• _Data_:
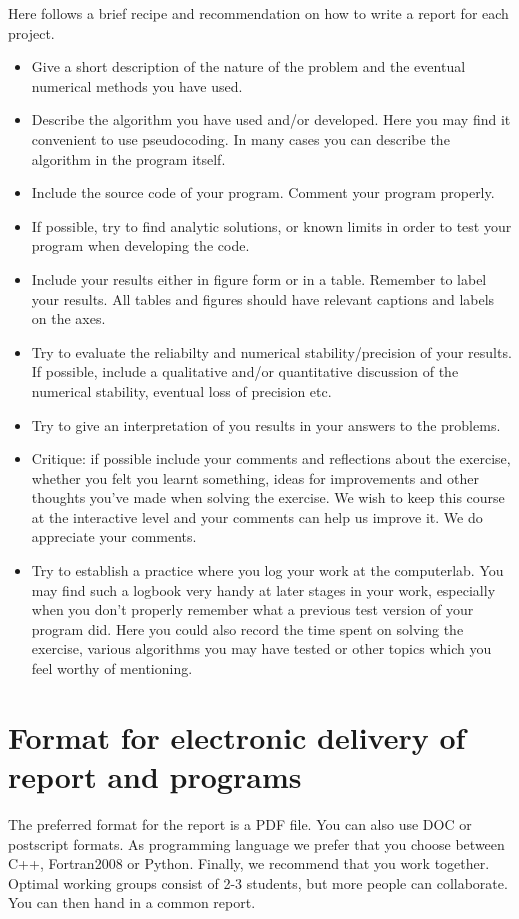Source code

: \documentclass[10pt]{article}
\begin{document}
Here follows a brief recipe and recommendation on how to write a report for each
project.
\begin{itemize}
\item Give a short description of the nature of the problem and the eventual 
numerical methods you have used.
\item Describe the algorithm you have used and/or developed. Here you may find it convenient
to use pseudocoding. In many cases you can describe the algorithm
in the program itself.

\item Include the source code of your program. Comment your program properly.
\item If possible, try to find analytic solutions, or known limits
in order to test your program when developing the code.
\item Include your results either in figure form or in a table. Remember to
       label your results. All tables and figures should have relevant captions
       and labels on the axes.
\item Try to evaluate the reliabilty and numerical stability/precision
of your results. If possible, include a qualitative and/or quantitative
discussion of the numerical stability, eventual loss of precision etc. 

\item Try to give an interpretation of you results in your answers to 
the problems.
\item Critique: if possible include your comments and reflections about the 
exercise, whether you felt you learnt something, ideas for improvements and 
other thoughts you've made when solving the exercise.
We wish to keep this course at the interactive level and your comments can help
us improve it. We do appreciate your comments. 
\item Try to establish a practice where you log your work at the 
computerlab. You may find such a logbook very handy at later stages
in your work, especially when you don't properly remember 
what a previous test version 
of your program did. Here you could also record 
the time spent on solving the exercise, various algorithms you may have tested
or other topics which you feel worthy of mentioning.
\end{itemize}



\section*{Format for electronic delivery of report and programs}
%
The preferred format for the report is a PDF file. You can also
use DOC or postscript formats. 
As programming language we prefer that you choose between C++, Fortran2008 or Python.
Finally, 
we recommend that you work together. Optimal working groups consist of 
2-3 students, but more people can collaborate. You can then hand in a common report. 
\end{document}
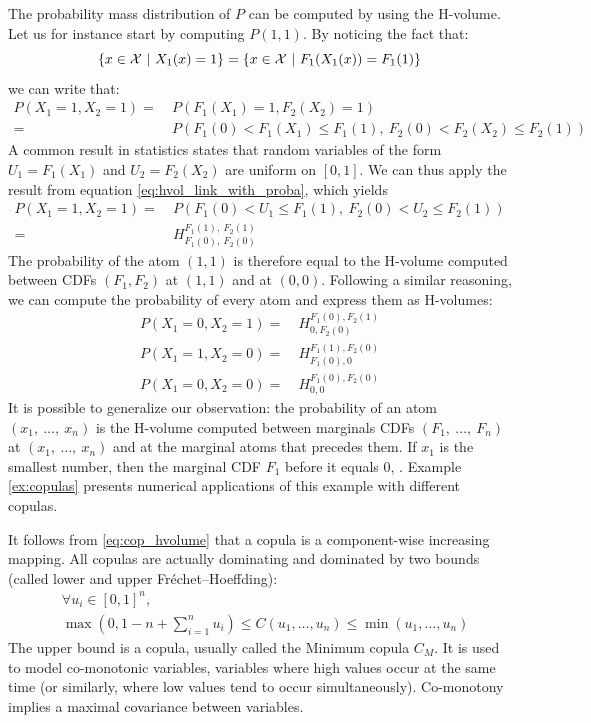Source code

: \begin{example}
    The probability mass distribution of $P$ can be computed by using the H-volume. Let us for instance start by computing $P(1,1)$. By noticing the fact that:
    \begin{equation*}
        \{x\in{\mathcal{X}}~|~X_1(x)=1\}=\{x\in{\mathcal{X}}~|~F_1(X_1(x))=F_1(1)\}
    \end{equation*}
    we can write that:
    \begin{align*}
        P(X_1 = 1, X_2=1) =& ~P(F_1(X_1)= 1, F_2(X_2) = 1)\\
        =& ~P(F_1(0) < F_1(X_1)\leqslant F_1(1), ~F_2(0) < F_2(X_2)\leqslant F_2(1))
    \end{align*}
    A common result in statistics states that random variables of the form $U_1=F_1(X_1)$ and $U_2=F_2(X_2)$ are uniform on $[0,1]$. We can thus apply the result from equation \eqref{eq:hvol_link_with_proba}, which yields
    \begin{align*}
        P(X_1 = 1, X_2=1) =& ~P(F_1(0) < U_1 \leqslant F_1(1), ~F_2(0) < U_2 \leqslant F_2(1))\\
        =& ~H^{F_1(1),~F_2(1)}_{F_1(0),~F_2(0)}
    \end{align*}
    The probability of the atom $(1,1)$ is therefore equal to the H-volume computed between CDFs $(F_1, F_2)$ at $(1, 1)$ and at $(0,0)$. Following a similar reasoning, we can compute the probability of every atom and express them as H-volumes:
    \begin{align*}
        P(X_1=0, X_2=1) =& ~H_{0, F_2(0)}^{F_1(0), F_2(1)}\\
        P(X_1=1, X_2=0) =& ~H_{F_1(0), 0}^{F_1(1), F_2(0)}\\
        P(X_1=0, X_2=0) =& ~H_{0,0}^{F_1(0), F_2(0)}
    \end{align*}
    It is possible to generalize our observation: the probability of an atom $(x_1,~\dots,~x_n)$ is the H-volume computed between marginals CDFs $(F_1,~\dots,~F_n)$ at $(x_1,~\dots,~x_n)$ and at the marginal atoms that precedes them. If $x_1$ is the smallest number, then the marginal CDF $F_1$ before it equals $0$, \etc.
    Example \ref{ex:copulas} presents numerical applications of this example with different copulas.
\end{example}

It follows from \eqref{eq:cop_hvolume} that a copula is a component-wise increasing mapping. All copulas are actually dominating and dominated by two bounds (called lower and upper Fréchet–Hoeffding):
\begin{align}
    &\forall u_i \in [0,1]^n,\nonumber\\
    &\max(0, 1-n+\sum_{i=1}^n u_i) \leqslant C(u_1,\dots,u_n) \leqslant \min(u_1, \dots, u_n)
\end{align}
The upper bound is a copula, usually called the Minimum copula $C_M$. It is used to model co-monotonic variables, \ie variables where high values occur at the same time (or similarly, where low values tend to occur simultaneously). Co-monotony implies a maximal covariance between variables.

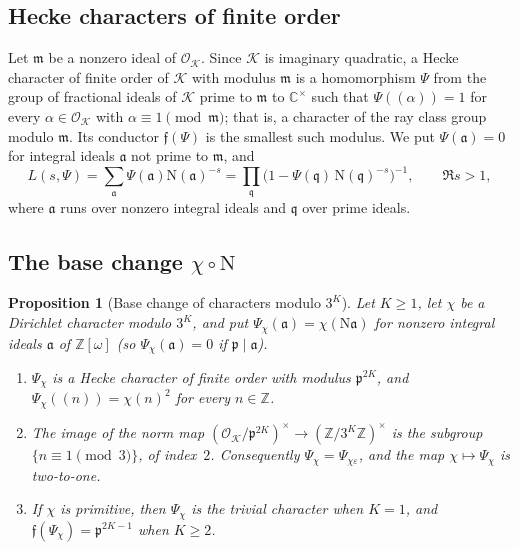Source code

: \documentclass[12pt]{amsart}
\theoremstyle{plain}
\newtheorem{proposition}[theorem]{Proposition}
\theoremstyle{definition}
\theoremstyle{remark}
\newcommand{\Z}{\mathbb{Z}}
\newcommand{\C}{\mathbb{C}}
\newcommand{\Zomega}{\Z[\omega]}
\newcommand{\K}{\mathcal{K}}          %
\newcommand{\OK}{\mathcal{O}_{\K}}
\newcommand{\Nf}{\mathrm{N}}          %
\newcommand{\cond}{\mathfrak{f}}      %
\newcommand{\pp}{\mathfrak{p}}        %
\newcommand{\qq}{\mathfrak{q}}        %
\begin{document}
\subsection{Hecke characters of finite order}

Let $\mathfrak m$ be a nonzero ideal of $\OK$. Since $\K$ is imaginary
quadratic, a Hecke character of finite order of $\K$ with modulus
$\mathfrak m$ is a homomorphism $\Psi$ from the group of fractional ideals
of $\K$ prime to $\mathfrak m$ to $\C^\times$ such that $\Psi((\alpha)) = 1$
for every $\alpha \in \OK$ with $\alpha \equiv 1 \pmod{\mathfrak m}$; that
is, a character of the ray class group modulo $\mathfrak m$. Its conductor
$\cond(\Psi)$ is the smallest such modulus. We put $\Psi(\mathfrak a) = 0$
for integral ideals $\mathfrak a$ not prime to $\mathfrak m$, and
\[
  L(s, \Psi) = \sum_{\mathfrak a} \Psi(\mathfrak a)\Nf(\mathfrak a)^{-s}
  = \prod_{\qq} \bigl(1 - \Psi(\qq)\,\Nf(\qq)^{-s}\bigr)^{-1},
  \qquad \Re s > 1,
\]
where $\mathfrak a$ runs over nonzero integral ideals and $\qq$ over prime
ideals.

\subsection{The base change $\chi\circ\Nf$}

\begin{proposition}[Base change of characters modulo $3^K$]
\label{prop:lift}
Let $K \geq 1$, let $\chi$ be a Dirichlet character modulo $3^K$, and put
$\Psi_\chi(\mathfrak a) = \chi(\Nf\mathfrak a)$ for nonzero integral ideals
$\mathfrak a$ of $\Zomega$ (so $\Psi_\chi(\mathfrak a) = 0$ if
$\pp \mid \mathfrak a$).
\begin{enumerate}[label=(\roman*)]
  \item $\Psi_\chi$ is a Hecke character of finite order with modulus
    $\pp^{2K}$, and $\Psi_\chi((n)) = \chi(n)^2$ for every $n \in \Z$.
  \item The image of the norm map $(\OK/\pp^{2K})^\times \to
    (\Z/3^K\Z)^\times$ is the subgroup $\{n \equiv 1 \pmod 3\}$, of
    index~$2$. Consequently $\Psi_\chi = \Psi_{\chi\varepsilon}$, and the map
    $\chi \mapsto \Psi_\chi$ is two-to-one.
  \item If $\chi$ is primitive, then $\Psi_\chi$ is the trivial character
    when $K = 1$, and $\cond(\Psi_\chi) = \pp^{2K-1}$ when $K \geq 2$.
\end{enumerate}
\end{proposition}
\end{document}
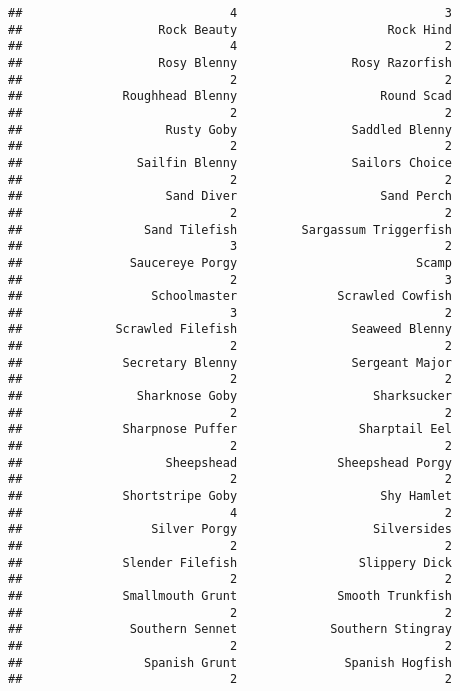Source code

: \documentclass[
]{article}
\begin{document}
\begin{verbatim}
##                             4                             3 
##                   Rock Beauty                     Rock Hind 
##                             4                             2 
##                   Rosy Blenny                Rosy Razorfish 
##                             2                             2 
##              Roughhead Blenny                    Round Scad 
##                             2                             2 
##                    Rusty Goby                Saddled Blenny 
##                             2                             2 
##                Sailfin Blenny                Sailors Choice 
##                             2                             2 
##                    Sand Diver                    Sand Perch 
##                             2                             2 
##                 Sand Tilefish         Sargassum Triggerfish 
##                             3                             2 
##               Saucereye Porgy                         Scamp 
##                             2                             3 
##                  Schoolmaster              Scrawled Cowfish 
##                             3                             2 
##             Scrawled Filefish                Seaweed Blenny 
##                             2                             2 
##              Secretary Blenny                Sergeant Major 
##                             2                             2 
##                Sharknose Goby                   Sharksucker 
##                             2                             2 
##              Sharpnose Puffer                 Sharptail Eel 
##                             2                             2 
##                    Sheepshead              Sheepshead Porgy 
##                             2                             2 
##              Shortstripe Goby                    Shy Hamlet 
##                             4                             2 
##                  Silver Porgy                   Silversides 
##                             2                             2 
##              Slender Filefish                 Slippery Dick 
##                             2                             2 
##              Smallmouth Grunt              Smooth Trunkfish 
##                             2                             2 
##               Southern Sennet             Southern Stingray 
##                             2                             2 
##                 Spanish Grunt               Spanish Hogfish 
##                             2                             2 

\end{verbatim}
\end{document}
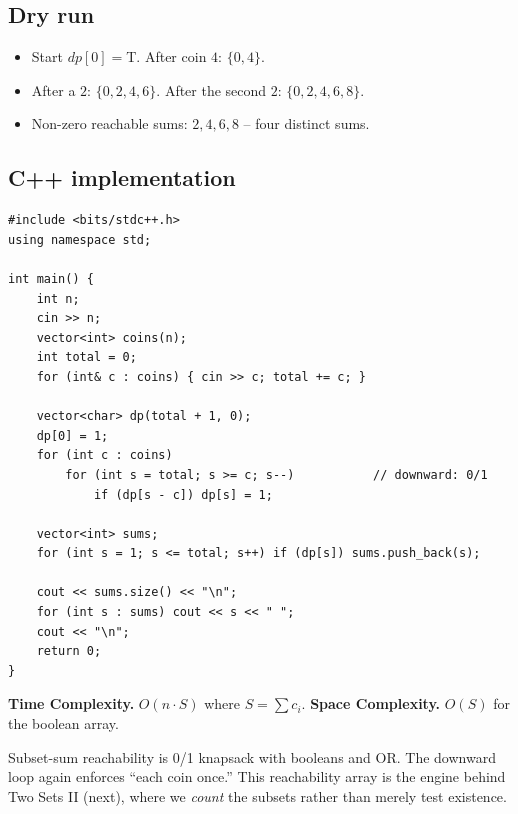\subsection*{Dry run}


\begin{itemize}
  \item Start $\textit{dp}[0]=$T. After coin $4$: $\{0,4\}$.
  \item After a $2$: $\{0,2,4,6\}$. After the second $2$:
        $\{0,2,4,6,8\}$.
  \item Non-zero reachable sums: $2,4,6,8$ -- four distinct sums.
\end{itemize}

\subsection*{C++ implementation}

\begin{lstlisting}
#include <bits/stdc++.h>
using namespace std;

int main() {
    int n;
    cin >> n;
    vector<int> coins(n);
    int total = 0;
    for (int& c : coins) { cin >> c; total += c; }

    vector<char> dp(total + 1, 0);
    dp[0] = 1;
    for (int c : coins)
        for (int s = total; s >= c; s--)           // downward: 0/1
            if (dp[s - c]) dp[s] = 1;

    vector<int> sums;
    for (int s = 1; s <= total; s++) if (dp[s]) sums.push_back(s);

    cout << sums.size() << "\n";
    for (int s : sums) cout << s << " ";
    cout << "\n";
    return 0;
}
\end{lstlisting}

\begin{complexitybox}
\textbf{Time Complexity.} $O(n\cdot S)$ where $S=\sum c_i$.
\textbf{Space Complexity.} $O(S)$ for the boolean array.
\end{complexitybox}

\begin{takeawaybox}
Subset-sum reachability is 0/1 knapsack with booleans and OR. The downward
loop again enforces ``each coin once.'' This reachability array is the
engine behind Two Sets II (next), where we \emph{count} the subsets rather
than merely test existence.
\end{takeawaybox}

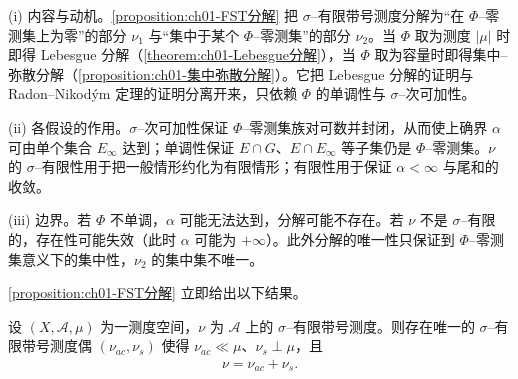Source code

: \documentclass[../../main.tex]{subfiles}%
\begin{document}
\begin{remark}\label{remark:ch01-FST分解动机}
(i) 内容与动机。\cref{proposition:ch01-FST分解} 把 $\sigma$--有限带号测度分解为“在 $\Phi$--零测集上为零”的部分 $\nu_1$ 与“集中于某个 $\Phi$--零测集”的部分 $\nu_2$。当 $\Phi$ 取为测度 $|\mu|$ 时即得 Lebesgue 分解（\cref{theorem:ch01-Lebesgue分解}），当 $\Phi$ 取为容量时即得集中--弥散分解（\cref{proposition:ch01-集中弥散分解}）。它把 Lebesgue 分解的证明与 Radon--Nikodým 定理的证明分离开来，只依赖 $\Phi$ 的单调性与 $\sigma$--次可加性。

(ii) 各假设的作用。$\sigma$--次可加性保证 $\Phi$--零测集族对可数并封闭，从而使上确界 $\alpha$ 可由单个集合 $E_\infty$ 达到；单调性保证 $E\cap G$、$E\cap E_\infty$ 等子集仍是 $\Phi$--零测集。$\nu$ 的 $\sigma$--有限性用于把一般情形约化为有限情形；有限性用于保证 $\alpha<\infty$ 与尾和的收敛。

(iii) 边界。若 $\Phi$ 不单调，$\alpha$ 可能无法达到，分解可能不存在。若 $\nu$ 不是 $\sigma$--有限的，存在性可能失效（此时 $\alpha$ 可能为 $+\infty$）。此外分解的唯一性只保证到 $\Phi$--零测集意义下的集中性，$\nu_2$ 的集中集不唯一。
\end{remark}

\cref{proposition:ch01-FST分解} 立即给出以下结果。

\begin{theorem}[Lebesgue]\label{theorem:ch01-Lebesgue分解}
设 $(X,\mathcal{A},\mu)$ 为一测度空间，$\nu$ 为 $\mathcal{A}$ 上的 $\sigma$--有限带号测度。则存在唯一的 $\sigma$--有限带号测度偶 $(\nu_{ac},\nu_s)$ 使得 $\nu_{ac}\ll\mu$、$\nu_s\perp\mu$，且
\begin{align}
\nu=\nu_{ac}+\nu_s. \label{align:ch01-Lebesgue分解式}
\end{align}
\end{theorem}
\end{document}
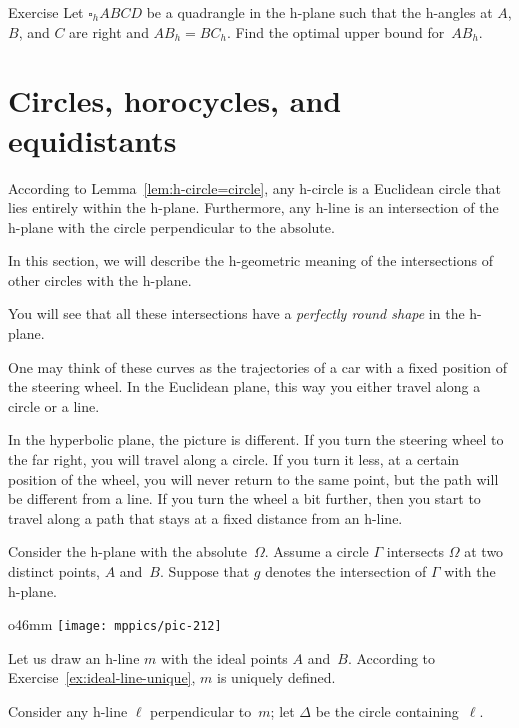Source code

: \begin{thm}{Exercise}\label{ex:side-sup}
Let $\square_h ABCD$ be a quadrangle in the h-plane 
such that the h-angles at $A$, $B$, and $C$ are right and $AB_h=BC_h$.
Find the optimal upper bound for~$AB_h$.
\end{thm}


\section{Circles, horocycles, and equidistants}

According to Lemma~\ref{lem:h-circle=circle},
any h-circle is a Euclidean circle that lies entirely within the h-plane.
Furthermore, any h-line is an intersection of the h-plane with the circle 
perpendicular to the absolute.

In this section, we will describe the 
h-geometric meaning of the intersections 
of other circles with the h-plane.

You will see that all these intersections have a {}\emph{perfectly round shape} in the h-plane.

One may think of these curves as the trajectories of a car with a fixed position of the steering wheel.
In the Euclidean plane, 
this way you either travel along a circle or a line.

In the hyperbolic plane, the picture is different.
If you turn the steering wheel to the far right, you will travel along a circle.
If you turn it less, at a certain position of the wheel, you will never return to the same point, but the path will be different from a line.
If you turn the wheel a bit further, then you start to travel along a path that stays at a fixed distance from an h-line.

Consider the h-plane with the absolute~$\Omega$.
Assume a circle $\Gamma$ intersects $\Omega$ at two distinct points, $A$ and~$B$. 
Suppose that $g$ denotes the intersection of $\Gamma$ with the h-plane.

\begin{wrapfigure}{o}{46mm}
\vskip-0mm
\centering
\texttt{[image: mppics/pic-212]}
\end{wrapfigure}

Let us draw an h-line $m$ with the ideal points $A$ and~$B$.
According to Exercise~\ref{ex:ideal-line-unique}, $m$ is uniquely defined.

Consider any h-line $\ell$ perpendicular to~$m$;
let $\Delta$ be the circle containing~$\ell$.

• _What you need to do_:
The lines to return are those in the records above that hold the word "order".

• _Written solution_:
in order to test your program when developing the code.
\subsection{Hecke characters of finite order}
quadratic, a Hecke character of finite order of $\K$ with modulus
  \item $\Psi_\chi$ is a Hecke character of finite order with modulus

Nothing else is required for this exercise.